NBA Sportsmanship Award
- Sport: Basketball
- League: National Basketball Association (NBA)
- Awarded for: NBA player who most exemplifies ideals of sportsmanship

History
- First award: 1995–96
- Most recent: Derrick White (Boston Celtics)

= NBA Sportsmanship Award =

National Basketball Association award

The NBA Sportsmanship Award is an annual National Basketball Association (NBA) award given to a player who most "exemplifies the ideals of sportsmanship on the court with ethical behavior, fair play, and integrity." It is directly analogous to the Kim Perrot Sportsmanship Award, which has been awarded by the NBA's sister league, the WNBA, with neither award demanding excellence of play.

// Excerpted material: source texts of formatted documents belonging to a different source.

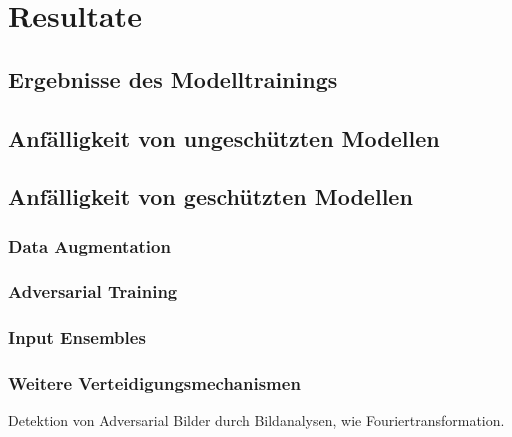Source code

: \section{Resultate}


\subsection{Ergebnisse des Modelltrainings}

\subsection{Anfälligkeit von ungeschützten Modellen}

\subsection{Anfälligkeit von geschützten Modellen}

\subsubsection{Data Augmentation}

\subsubsection{Adversarial Training}

\subsubsection{Input Ensembles}

\subsubsection{Weitere Verteidigungsmechanismen}

Detektion von Adversarial Bilder durch Bildanalysen, wie Fouriertransformation. 

\cite{reiff_understand_2022}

Every year, each of the 30 NBA teams nominates one of its players to compete for this award. From these nominees, one player from each NBA division are selected by a panel as the divisional Sportsmanship Award winners. At the end of the regular season, players in the league cast votes for the award, with eleven points given for each first-place vote, nine for second-place vote, seven points for third, five points for fourth, three points for fifth and one point for each sixth place vote received. The player with the highest point total, regardless of the number of first-place votes, wins the award. Since 2000, winners have been presented with the Joe Dumars Trophy, named after the award's inaugural recipient who played for the Detroit Pistons.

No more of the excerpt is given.